“You want her back?” madame Vervier asked from the window.
“Of course I want her back,” said Giles. He spoke quietly, almost casually; yet it was strange to feel the weight of his own decision. He pledged himself to something with his words. They implicated him in the situation from which he removed Alix. It was only for himself that he had a right to speak and in accepting Alix he accepted the cloud that hung about her; he brought it back among them; and he knew that the responsibility was heavy.
“Then she shall go to you,” said madame Vervier. “I shall not be able to persuade her. I shall attempt no persuasion. She will obey me. That is all. She will wonder at me for sending her. She will feel that it should too much offend my pride to send her back on false pretences”—how they understood each other, mother and child—“but she will go. Our French children learn to obey. It is the first article in their creed.—And since the pretences are not too false for your taste, monsieur Giles, they are not too false for mine.”
“They are too false for my taste,” said Giles. He was implicated, but madame Vervier must see just how and where. “It’s Alix I’m thinking of. I sacrifice my taste to her.”
“And I,” said madame Vervier, “sacrifice my pride.”
She stood there looking out, white against the blue, and her voice, for all its calm, was sombre. “I am not ungrateful,” she added. “Do not think me ungrateful. I see what you do for my child.”
“I see what you do for her,” said Giles.
“Yes;—but I am a mother!”
“It must be all the harder,” said Giles. “You consent to see yourself belittled in her eyes. And you consent to live without her.”
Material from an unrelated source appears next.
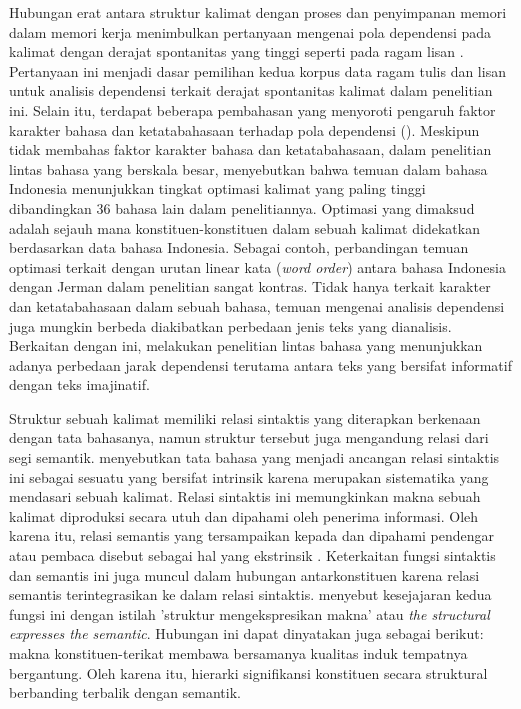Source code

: Hubungan erat antara struktur kalimat dengan proses dan penyimpanan memori dalam memori kerja menimbulkan pertanyaan mengenai pola dependensi pada kalimat dengan derajat spontanitas yang tinggi seperti pada ragam lisan \citep{abney1991memory}. Pertanyaan ini menjadi dasar  pemilihan kedua korpus data ragam tulis dan lisan untuk analisis dependensi terkait derajat spontanitas kalimat dalam penelitian ini. Selain itu, terdapat beberapa pembahasan yang menyoroti pengaruh faktor karakter bahasa dan ketatabahasaan terhadap pola dependensi (\citealp{hawkins2014cross, jiang2015effects, wang2017effects}). Meskipun tidak membahas faktor karakter bahasa dan ketatabahasaan, dalam penelitian lintas bahasa yang berskala besar, \cite{futrell2015large} menyebutkan bahwa temuan dalam bahasa Indonesia menunjukkan tingkat optimasi kalimat yang paling tinggi dibandingkan 36 bahasa lain dalam penelitiannya. Optimasi yang dimaksud adalah sejauh mana konstituen-konstituen dalam sebuah kalimat didekatkan berdasarkan data bahasa Indonesia. Sebagai contoh, perbandingan temuan optimasi terkait dengan urutan linear kata (\textit{word order}) antara bahasa Indonesia dengan Jerman dalam penelitian \cite{futrell2015large} sangat kontras. Tidak hanya terkait karakter dan ketatabahasaan dalam sebuah bahasa, temuan mengenai analisis dependensi juga mungkin berbeda diakibatkan perbedaan jenis teks yang dianalisis. Berkaitan dengan ini, \cite{wang2017effects} melakukan penelitian lintas bahasa yang menunjukkan adanya perbedaan jarak dependensi terutama antara teks yang bersifat informatif dengan teks imajinatif.

Struktur sebuah kalimat memiliki relasi sintaktis yang diterapkan berkenaan dengan tata bahasanya, namun struktur tersebut juga mengandung relasi dari segi semantik. \cite{tesniere1959elements} menyebutkan tata bahasa yang menjadi ancangan relasi sintaktis ini sebagai sesuatu yang bersifat intrinsik karena merupakan sistematika yang mendasari sebuah kalimat. Relasi sintaktis ini memungkinkan makna sebuah kalimat diproduksi secara utuh dan dipahami oleh penerima informasi. Oleh karena itu, relasi semantis yang tersampaikan kepada dan dipahami pendengar atau pembaca disebut sebagai hal yang ekstrinsik \citep{tesniere1959elements}. Keterkaitan fungsi sintaktis dan semantis ini juga muncul dalam hubungan antarkonstituen karena relasi semantis terintegrasikan ke dalam relasi sintaktis. \cite{tesniere1959elements} menyebut kesejajaran kedua fungsi ini dengan istilah 'struktur mengekspresikan makna' atau \textit{the structural expresses the semantic}. Hubungan ini dapat dinyatakan juga sebagai berikut: makna \gls{konstituen-terikat} membawa bersamanya kualitas induk tempatnya bergantung. Oleh karena itu, hierarki signifikansi konstituen secara struktural berbanding terbalik dengan semantik.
Madame Vervier stood silent at that for a long moment. Something of the grave ardour in the young Englishman’s voice may well have touched her to a deeper vision of herself, and of him. It was as if arrested that she stood contemplating the novel homage laid at her feet. For, after her pause, she turned suddenly, and fixed her dark gaze upon him. He was never to forget her as she stood there, against the great sea and sky; never to forget, as the last of all the varying impressions of the afternoon, his sense of a greatness, a magnanimity, like the sky’s, arching above her earthly errors. It remained with him even though the last words she spoke were so sad, as if, instead of the splendour he divined in her, she held out to him a handful of dust. “Do not think too well of me,” she said. “I like you too much. With you there can be no pretence. Do not think too well. It is best for Alix; but it is best for me, too, that she should not be near my life.”